Many of us have probably heard the word “pitchbook” at least once when discussing investment banks, looking over an investment bank’s services, or on other similar occasions. While we may have a notion of what a pitchbook is, this piece aims to provide a comprehensive grasp of it.

What is a Pitchbook?

A pitch book for investment banking is a PowerPoint presentation/document aimed to win new business. The “pitch” is often an analysis of why the particular bank is best equipped to lead the transaction and why the client should engage them. There are numerous types of pitches, and they can vary significantly according to the relationship with the client and the type of traction. Pitchbooks assist salespeople in remembering crucial benefits and providing visual aids while presenting to clients.

Pitchbooks are classified into two sorts. There is the primary pitchbook, which provides all of the firm’s main qualities, and one that contains specifics about a specific business, such as an IPO or investment product.

The main pitchbook gives a general summary of the company. It would provide information such as the number of analysts, historical IPO success, and the number of deals completed per year for an investment bank. For an investment firm, it might include information such as the company’s financial strength and the numerous resources and services offered to its clients.

If indeed the pitchbook is being utilised by a team or individual financial adviser, biographical information may be included. All of the facts in the pitchbook are areas that the sales team should emphasise while pitching the firm’s capabilities to potential clients.

Uses of Pitch Books

  1. They are marketing tools

They serve as a marketing tool for all investment banks across the world. It is essential for investment banks to use when marketing to clients. It is an example of useful and thorough marketing content. When an investment bank is looking for new business, it serves as the starting point for the initial presentation or sales introduction.

2. Can help secure clients

It must conduct a thorough and accurate study of the bank’s present and prospective clients’ investing activities.
It should be created and written in such a way that it secures a contract with present or new clients. While making sales, investment banks have a more organised and official approach. They frequently employ a customised and extremely effective sales technique. It allows the bank to demonstrate and explain to clients why they should pick them over a wide range of financing and other sources of money.

3. Contributors

Several contributors to the Investment bank assist in the pitch book development process. Analysts, associates, vice presidents, senior vice presidents, team leaders, and the managing director are all involved.
The Managing Directors are the ones who will provide the original pitch concept. The goal here is to provide clients with financial solutions by delivering bank products and services. Because of the various suggestions for an Investment Banking Pitch book that come from the Managing Directors, the lower level of investment banks is overburdened with work. This implies that the analysts must ensure that the most recent business and industry information is included, with no analytical or typographical mistakes.

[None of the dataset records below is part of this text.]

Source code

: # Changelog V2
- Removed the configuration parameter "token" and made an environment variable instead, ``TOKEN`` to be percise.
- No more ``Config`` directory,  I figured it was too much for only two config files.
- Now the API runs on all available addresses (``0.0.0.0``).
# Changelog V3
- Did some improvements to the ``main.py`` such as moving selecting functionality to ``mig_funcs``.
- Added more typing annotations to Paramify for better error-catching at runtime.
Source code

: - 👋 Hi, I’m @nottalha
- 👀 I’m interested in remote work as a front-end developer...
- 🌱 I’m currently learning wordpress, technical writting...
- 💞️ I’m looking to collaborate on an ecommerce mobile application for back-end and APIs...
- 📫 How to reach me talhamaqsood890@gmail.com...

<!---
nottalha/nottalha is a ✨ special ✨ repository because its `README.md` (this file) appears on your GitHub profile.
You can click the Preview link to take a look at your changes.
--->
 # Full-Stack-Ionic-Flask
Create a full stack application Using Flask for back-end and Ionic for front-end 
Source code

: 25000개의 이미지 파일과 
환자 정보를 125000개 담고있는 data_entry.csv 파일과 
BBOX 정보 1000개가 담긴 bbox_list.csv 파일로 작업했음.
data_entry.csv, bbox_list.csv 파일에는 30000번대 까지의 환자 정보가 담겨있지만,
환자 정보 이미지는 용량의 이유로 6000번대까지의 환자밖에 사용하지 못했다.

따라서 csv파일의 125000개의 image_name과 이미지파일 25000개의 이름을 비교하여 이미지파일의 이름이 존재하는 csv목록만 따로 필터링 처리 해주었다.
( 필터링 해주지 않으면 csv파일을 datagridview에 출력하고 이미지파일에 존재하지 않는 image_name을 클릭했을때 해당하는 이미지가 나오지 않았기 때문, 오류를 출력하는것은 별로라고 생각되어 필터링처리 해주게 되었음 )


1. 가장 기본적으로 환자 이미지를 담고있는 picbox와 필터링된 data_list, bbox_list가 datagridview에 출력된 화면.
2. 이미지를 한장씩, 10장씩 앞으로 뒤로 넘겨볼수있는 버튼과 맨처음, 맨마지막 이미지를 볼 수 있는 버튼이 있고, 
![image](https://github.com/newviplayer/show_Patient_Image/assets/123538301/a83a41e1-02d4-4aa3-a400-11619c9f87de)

Components of a Pitch Book

  1. Bank Introduction

This part is used by the bank to introduce themselves and explain why they are the finest in the business. It gives a summary of the transactions it has successfully managed as well as some of the industry accolades it has received in the past. It also offers information on how it compares to its competitors in the sector. The bank introduction also includes a biography of the transaction’s team members, explaining their experiences, education, and credentials, as well as why they are the right individuals for the task.

2. Market Update

The market update section displays the current situation of the financial markets. The client will be interested in this area to learn about the bank’s outlook on the financial markets. To be relevant and competitive, the bank must exhibit a wise market perspective and present compelling reasons why now is the greatest moment to invest. Charts and graphs may be used to describe current trends and market position in the client’s sector.

3. Transaction Strategy

The transaction section describes the bank’s approach for meeting the customer’s needs, based on whether the client wants to issue an IPO, sell a firm, or locate a strategic partner. In an M&A transaction, the bank gives information on possible purchasers, the amount of cash the bank may obtain, the fee to be paid, and the timeline of the transaction.

4. Valuation methods

The bank demonstrates the appraisal methodologies it employed to arrive at specific findings. For example, the banks may utilise comparative analysis to compare the client’s operations to those of other companies in the same industry. The values are derived from sales, revenues, and valuation multiples such as PE and trading multiples. Financial modeling and DCF analysis are two more valuation approaches that may be applied.